Oligodendrocyte-lineage cells, similar to other cell types in the brain, are notably rich in amyloid precursor protein (APP) expression, underscoring the importance of APP beyond neuronal functions. Despite being relatively understudied, the roles of APP in non-neuronal cells, including oligodendrocytes, are gaining recognition. These cells express both non-amyloidogenic and amyloidogenic enzymes at levels comparable to neurons, suggesting that APP processing pathways in oligodendrocytes may have significant implications for brain health and disease (Haass and Selkoe, 2023; Johnson and Chiu, 2023). For instance, the non-amyloidogenic pathway, which predominates under physiological conditions, generates soluble APPα (sAPPα), a neuroprotective fragment that promotes neurite outgrowth and synaptic plasticity. Conversely, the amyloidogenic pathway can lead to the production of Aβ peptides, which are implicated in the pathogenesis of Alzheimer's disease. This highlights the need for further research to elucidate the specific functions and regulatory mechanisms of APP in oligodendrocyte-lineage cells.
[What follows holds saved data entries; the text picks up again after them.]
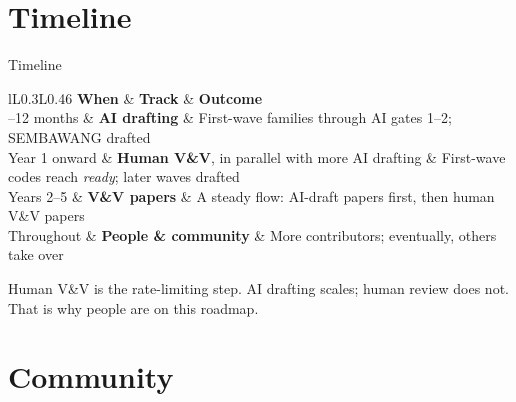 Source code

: \documentclass[aspectratio=169]{beamer}
\newcommand{\roadtab}[1]{{\footnotesize\setlength{\tabcolsep}{4pt}#1}}
\begin{document}
\section{Timeline}

\begin{frame}{Timeline}
    \roadtab{
    \begin{tabular}{lL{0.3\textwidth}L{0.46\textwidth}}
        \toprule
        \textbf{When} & \textbf{Track} & \textbf{Outcome} \\
        \midrule
        0--12 months   & \textbf{AI drafting} & First-wave families through
            AI gates 1--2; SEMBAWANG drafted \\[2pt]
        Year 1 onward  & \textbf{Human V\&V}, in parallel with more AI
                         drafting & First-wave codes reach \emph{ready};
            later waves drafted \\[2pt]
        Years 2--5     & \textbf{V\&V papers} & A steady flow: AI-draft
            papers first, then human V\&V papers \\[2pt]
        Throughout     & \textbf{People \& community} & More contributors;
            eventually, others take over \\
        \bottomrule
    \end{tabular}}

    \medskip
    \footnotesize
    Human V\&V is the rate-limiting step. AI drafting scales; human review
    does not. That is why people are on this roadmap.
\end{frame}


\section{Community}
\end{document}
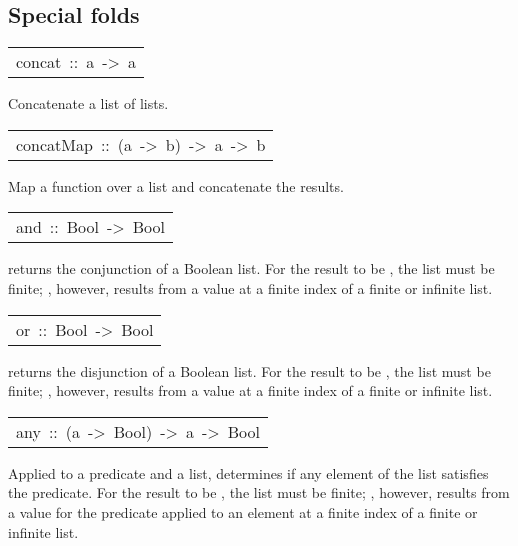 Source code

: \subsection{Special folds
}
\begin{haddockdesc}
\item[\begin{tabular}{@{}l}
concat\ ::\ {\char 91}{\char 91}a{\char 93}{\char 93}\ ->\ {\char 91}a{\char 93}
\end{tabular}]\haddockbegindoc
Concatenate a list of lists.
\par

\end{haddockdesc}
\begin{haddockdesc}
\item[\begin{tabular}{@{}l}
concatMap\ ::\ (a\ ->\ {\char 91}b{\char 93})\ ->\ {\char 91}a{\char 93}\ ->\ {\char 91}b{\char 93}
\end{tabular}]\haddockbegindoc
Map a function over a list and concatenate the results.
\par

\end{haddockdesc}
\begin{haddockdesc}
\item[\begin{tabular}{@{}l}
and\ ::\ {\char 91}Bool{\char 93}\ ->\ Bool
\end{tabular}]\haddockbegindoc
{} returns the conjunction of a Boolean list.  For the result to be
 , the list must be finite; , however, results from a 
 value at a finite index of a finite or infinite list.
\par

\end{haddockdesc}
\begin{haddockdesc}
\item[\begin{tabular}{@{}l}
or\ ::\ {\char 91}Bool{\char 93}\ ->\ Bool
\end{tabular}]\haddockbegindoc
{} returns the disjunction of a Boolean list.  For the result to be
 , the list must be finite; , however, results from a 
 value at a finite index of a finite or infinite list.
\par

\end{haddockdesc}
\begin{haddockdesc}
\item[\begin{tabular}{@{}l}
any\ ::\ (a\ ->\ Bool)\ ->\ {\char 91}a{\char 93}\ ->\ Bool
\end{tabular}]\haddockbegindoc
Applied to a predicate and a list,  determines if any element
 of the list satisfies the predicate.  For the result to be
 , the list must be finite; , however, results from a 
 value for the predicate applied to an element at a finite index of a finite or infinite list.
\par

\end{haddockdesc}
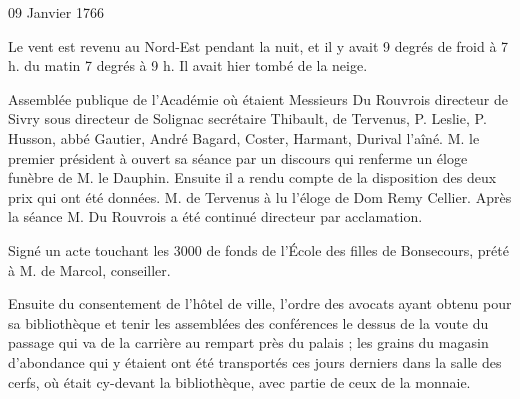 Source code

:                      \begin{diary}{09 Janvier 1766}{}
                        
                         Le vent est revenu au Nord-Est pendant
                           la
                           nuit, et il y avait 9 degrés de
                              froid à
                           7 h. du
                              matin
                           7 degrés à 9 h. Il avait
                           hier tombé de la neige. \bigskip
        
        
                         Assemblée publique de l'Académie où étaient
                           Messieurs
                           Du Rouvrois
                           directeur
                           de Sivry
                           sous directeur
                           de Solignac
                           secrétaire
                           Thibault, de Tervenus,
                           P. Leslie, P. Husson, abbé
                              Gautier, André
                           Bagard, Coster, Harmant,
                              Durival l'aîné.
                           M. le premier président à ouvert sa séance par
                           un discours qui renferme un éloge funèbre
                           de M. le Dauphin.
                           Ensuite il a rendu
                           compte de la disposition des deux prix
                           qui ont été données. M. de
                              Tervenus à
                           lu l'éloge de Dom Remy
                              Cellier. Après
                           la séance M. Du Rouvrois a
                           été continué
                           directeur par acclamation. \bigskip
        
        
                         Signé un acte touchant les 3000\up{#}
                           de fonds de l'École
                              des filles de Bonsecours, prété à M. de Marcol, conseiller. \bigskip
        
        
                        
                        
                         Ensuite du consentement de l'hôtel de ville,
                           l'ordre des avocats
                           ayant obtenu pour
                           sa bibliothèque et tenir les assemblées des
                           conférences le dessus de la voute du passage
                           qui va de la carrière
                           au rempart près du
                           palais ; les grains du
                           magasin d'abondance
                           qui y étaient ont été transportés ces jours
                           derniers dans la salle des cerfs, où était
                           cy-devant
                           la bibliothèque, avec partie de ceux de
                           la monnaie. \bigskip
        
        
                     \end{diary}

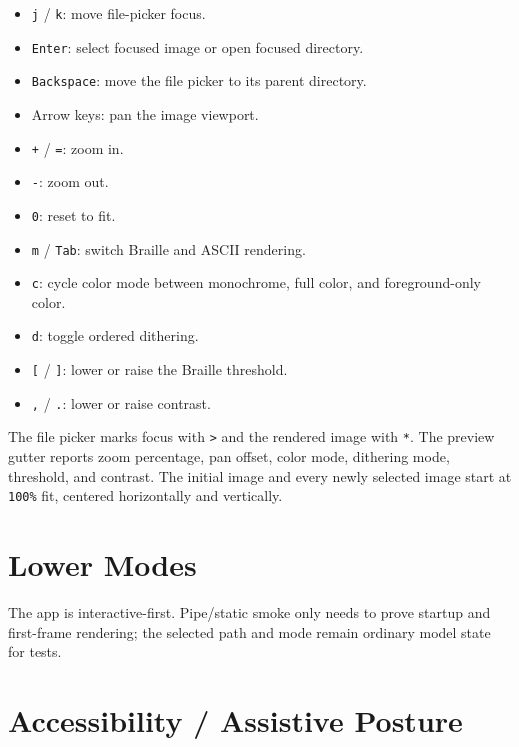 \begin{itemize}
\tightlist
\item
  \texttt{j} / \texttt{k}: move file-picker focus.
\item
  \texttt{E\allowbreak{}n\allowbreak{}t\allowbreak{}e\allowbreak{}r}: select focused image or open focused directory.
\item
  \texttt{B\allowbreak{}a\allowbreak{}c\allowbreak{}k\allowbreak{}s\allowbreak{}p\allowbreak{}a\allowbreak{}c\allowbreak{}e}: move the file picker to its parent directory.
\item
  Arrow keys: pan the image viewport.
\item
  \texttt{+} / \texttt{=}: zoom in.
\item
  \texttt{-}: zoom out.
\item
  \texttt{0}: reset to fit.
\item
  \texttt{m} / \texttt{T\allowbreak{}a\allowbreak{}b}: switch Braille and ASCII rendering.
\item
  \texttt{c}: cycle color mode between monochrome, full color, and foreground-only color.
\item
  \texttt{d}: toggle ordered dithering.
\item
  \texttt{[} / \texttt{]}: lower or raise the Braille threshold.
\item
  \texttt{,} / \texttt{.}: lower or raise contrast.
\end{itemize}

The file picker marks focus with \texttt{>} and the rendered image with \texttt{*}. The preview gutter reports zoom percentage, pan offset, color mode, dithering mode, threshold, and contrast. The initial image and every newly selected image start at \texttt{1\allowbreak{}0\allowbreak{}0\allowbreak{}\%} fit, centered horizontally and vertically.

\section{Lower Modes}\label{record-137-lower-modes}

The app is interactive-first. Pipe/static smoke only needs to prove startup and first-frame rendering; the selected path and mode remain ordinary model state for tests.

\section{Accessibility / Assistive Posture}\label{record-137-accessibility-assistive-posture}

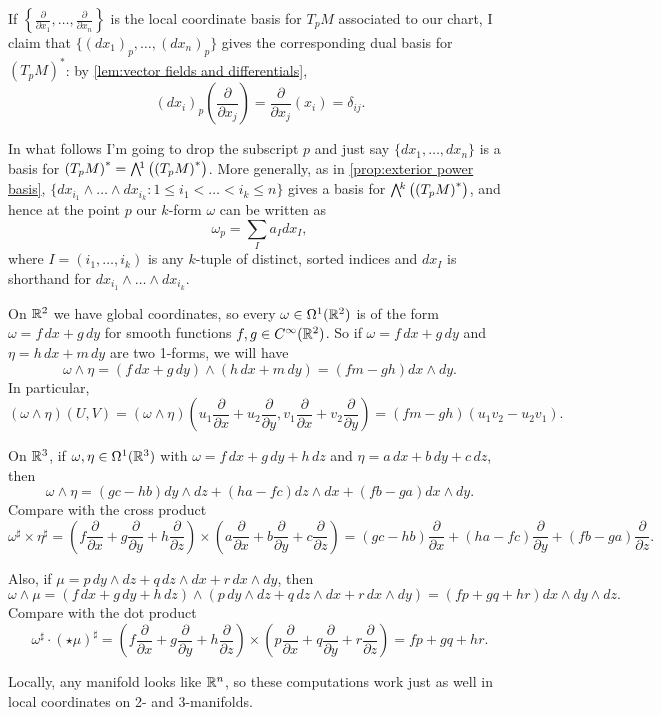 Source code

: If $\left\{\frac{\partial}{\partial x_1}, \dots , \frac{\partial}{\partial x_n}\right\}$ is the local coordinate basis for $T_pM$ associated to our chart, I claim that $\{(dx_1)_p, \dots , (dx_n)_p\}$ gives the corresponding dual basis for $\left(T_pM\right)^\ast$: by \cref{lem:vector fields and differentials},
\[
	(dx_i)_p \left(\frac{\partial}{\partial x_j}\right) = \frac{\partial}{\partial x_j}(x_i) = \delta_{ij}.
\]

In what follows I'm going to drop the subscript $p$ and just say $\{dx_1, \dots, dx_n\}$ is a basis for $\left(T_pM\right)^\ast = \ext{1}\left(\left(T_pM\right)^\ast\right)$. More generally, as in \cref{prop:exterior power basis}, $\{dx_{i_1} \wedge \dots \wedge dx_{i_k}: 1 \leq i_1 < \dots < i_k \leq n\}$ gives a basis for $\ext{k}\left(\left(T_pM\right)^\ast \right)$, and hence at the point $p$ our $k$-form $\omega$ can be written as
\[
	\omega_p = \sum_I a_I dx_I,
\]
where $I = (i_1, \dots , i_k)$ is any $k$-tuple of distinct, sorted indices and $dx_I$ is shorthand for $dx_{i_1} \wedge \dots \wedge dx_{i_k}$.

\begin{example}
	On $\mathbb{R}^2$ we have global coordinates, so every $\omega \in \Omega^1(\mathbb{R}^2)$ is of the form $\omega = f\, dx + g\, dy$ for smooth functions $f,g \in C^\infty (\mathbb{R}^2)$. So if $\omega = f\, dx + g \, dy$ and $\eta = h\, dx + m\, dy$ are two 1-forms, we will have
	\[
		\omega \wedge \eta = (f\, dx + g\, dy) \wedge (h\, dx + m\, dy) = (fm - gh) dx \wedge dy.
	\]
	In particular,
	\[
		(\omega \wedge \eta)(U,V) = (\omega \wedge \eta)\left(u_1 \frac{\partial}{\partial x} + u_2 \frac{\partial}{\partial y}, v_1 \frac{\partial}{\partial x} + v_2 \frac{\partial}{\partial y}\right) = (fm-gh)(u_1 v_2 - u_2 v_1).
	\]
\end{example}

\begin{example}
	On $\mathbb{R}^3$, if $\omega, \eta \in \Omega^1(\mathbb{R}^3)$ with $\omega = f \, dx + g \, dy + h \, dz$ and $\eta = a\, dx + b\, dy + c \, dz$, then
	\[
		\omega \wedge \eta = (gc-hb)dy \wedge dz + (ha-fc)dz \wedge dx + (fb-ga)dx \wedge dy.
	\]
	Compare with the cross product
	\[
		\omega^\sharp \times \eta^\sharp = \left(f \frac{\partial}{\partial x} + g \frac{\partial}{\partial y}+h \frac{\partial}{\partial z}\right) \times \left( a \frac{\partial}{\partial x} + b \frac{\partial}{\partial y}+ c \frac{\partial}{\partial z}\right) = (gc-hb) \frac{\partial}{\partial x} + (ha-fc) \frac{\partial}{\partial y} + (fb-ga) \frac{\partial}{\partial z}.
	\]
	
	Also, if $\mu = p\, dy \wedge dz + q\, dz \wedge dx + r\, dx \wedge dy$, then
	\[
		\omega \wedge \mu = (f \, dx + g \, dy + h \, dz ) \wedge (p\, dy \wedge dz + q\, dz \wedge dx + r\, dx \wedge dy) = (fp + gq + hr) dx \wedge dy \wedge dz.
	\]
	Compare with the dot product
	\[
		\omega^\sharp \cdot (\star \mu)^\sharp = \left(f \frac{\partial}{\partial x} + g \frac{\partial}{\partial y}+h \frac{\partial}{\partial z}\right) \times \left( p \frac{\partial}{\partial x} + q \frac{\partial}{\partial y}+ r \frac{\partial}{\partial z}\right) = fp + gq + hr.
	\]
\end{example}

Locally, any manifold looks like $\mathbb{R}^n$, so these computations work just as well in local coordinates on 2- and 3-manifolds.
Recent studies indicate that APP and its metabolites may play crucial roles in oligodendrocyte development and myelination. APP expression in oligodendrocytes has been associated with the regulation of cell proliferation, differentiation, and survival. Moreover, oligodendrocyte-derived APP and its cleavage products might interact with neuronal APP, influencing axonal integrity and function (Johnson and Chiu, 2023). This interaction highlights a complex cross-talk between neurons and oligodendrocytes, mediated by APP signaling pathways, which could be pivotal in maintaining CNS homeostasis and in the context of neurodegenerative diseases.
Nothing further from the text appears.